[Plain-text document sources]
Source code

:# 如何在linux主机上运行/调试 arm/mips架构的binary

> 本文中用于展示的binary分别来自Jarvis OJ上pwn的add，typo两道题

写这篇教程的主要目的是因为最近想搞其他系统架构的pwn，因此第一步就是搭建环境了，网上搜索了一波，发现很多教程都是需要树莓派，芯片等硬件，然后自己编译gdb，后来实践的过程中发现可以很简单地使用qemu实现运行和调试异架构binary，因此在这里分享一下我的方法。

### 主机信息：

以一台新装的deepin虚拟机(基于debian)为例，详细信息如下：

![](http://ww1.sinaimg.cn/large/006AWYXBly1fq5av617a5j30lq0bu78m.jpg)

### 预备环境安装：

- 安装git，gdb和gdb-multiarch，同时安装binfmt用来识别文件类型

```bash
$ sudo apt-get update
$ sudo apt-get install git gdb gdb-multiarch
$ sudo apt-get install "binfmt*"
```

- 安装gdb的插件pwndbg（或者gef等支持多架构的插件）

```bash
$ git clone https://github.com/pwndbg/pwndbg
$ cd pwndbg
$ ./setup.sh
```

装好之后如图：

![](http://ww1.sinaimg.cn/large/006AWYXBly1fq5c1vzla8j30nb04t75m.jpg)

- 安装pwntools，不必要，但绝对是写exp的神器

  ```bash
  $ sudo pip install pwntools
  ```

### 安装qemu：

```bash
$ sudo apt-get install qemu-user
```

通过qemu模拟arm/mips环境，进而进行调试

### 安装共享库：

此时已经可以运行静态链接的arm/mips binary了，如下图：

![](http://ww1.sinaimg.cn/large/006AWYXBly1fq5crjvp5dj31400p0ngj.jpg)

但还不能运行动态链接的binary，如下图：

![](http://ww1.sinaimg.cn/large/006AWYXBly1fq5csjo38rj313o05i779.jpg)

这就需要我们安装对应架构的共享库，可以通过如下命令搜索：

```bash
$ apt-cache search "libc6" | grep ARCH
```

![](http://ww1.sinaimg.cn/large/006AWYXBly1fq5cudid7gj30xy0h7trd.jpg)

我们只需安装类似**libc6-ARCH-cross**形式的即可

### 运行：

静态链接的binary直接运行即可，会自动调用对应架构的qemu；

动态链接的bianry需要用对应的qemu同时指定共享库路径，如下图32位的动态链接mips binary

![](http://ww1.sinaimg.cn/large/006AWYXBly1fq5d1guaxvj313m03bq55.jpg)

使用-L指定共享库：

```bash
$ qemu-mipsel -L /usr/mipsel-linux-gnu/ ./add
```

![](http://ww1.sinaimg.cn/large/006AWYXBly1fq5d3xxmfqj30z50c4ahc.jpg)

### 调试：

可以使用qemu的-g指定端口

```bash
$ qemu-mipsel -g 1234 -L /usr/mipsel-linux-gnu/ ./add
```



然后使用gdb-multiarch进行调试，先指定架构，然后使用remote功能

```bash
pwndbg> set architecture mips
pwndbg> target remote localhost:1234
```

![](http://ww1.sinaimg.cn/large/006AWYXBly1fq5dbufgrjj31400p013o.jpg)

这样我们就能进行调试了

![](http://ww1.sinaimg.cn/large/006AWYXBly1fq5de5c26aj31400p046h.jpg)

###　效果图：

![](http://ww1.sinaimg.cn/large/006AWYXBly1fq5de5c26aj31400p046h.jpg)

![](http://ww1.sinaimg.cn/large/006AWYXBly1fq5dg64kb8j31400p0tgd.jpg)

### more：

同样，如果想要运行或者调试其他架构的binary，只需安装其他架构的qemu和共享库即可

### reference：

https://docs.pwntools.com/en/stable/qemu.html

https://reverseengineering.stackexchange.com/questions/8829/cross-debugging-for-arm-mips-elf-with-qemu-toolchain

→ **TASK TO CARRY OUT**: Given the word "sudo", show every line of the records that contains it.

→ **SOLUTION**:
$ sudo apt-get update
$ sudo apt-get install git gdb gdb-multiarch
$ sudo apt-get install "binfmt*"
  $ sudo pip install pwntools
$ sudo apt-get install qemu-user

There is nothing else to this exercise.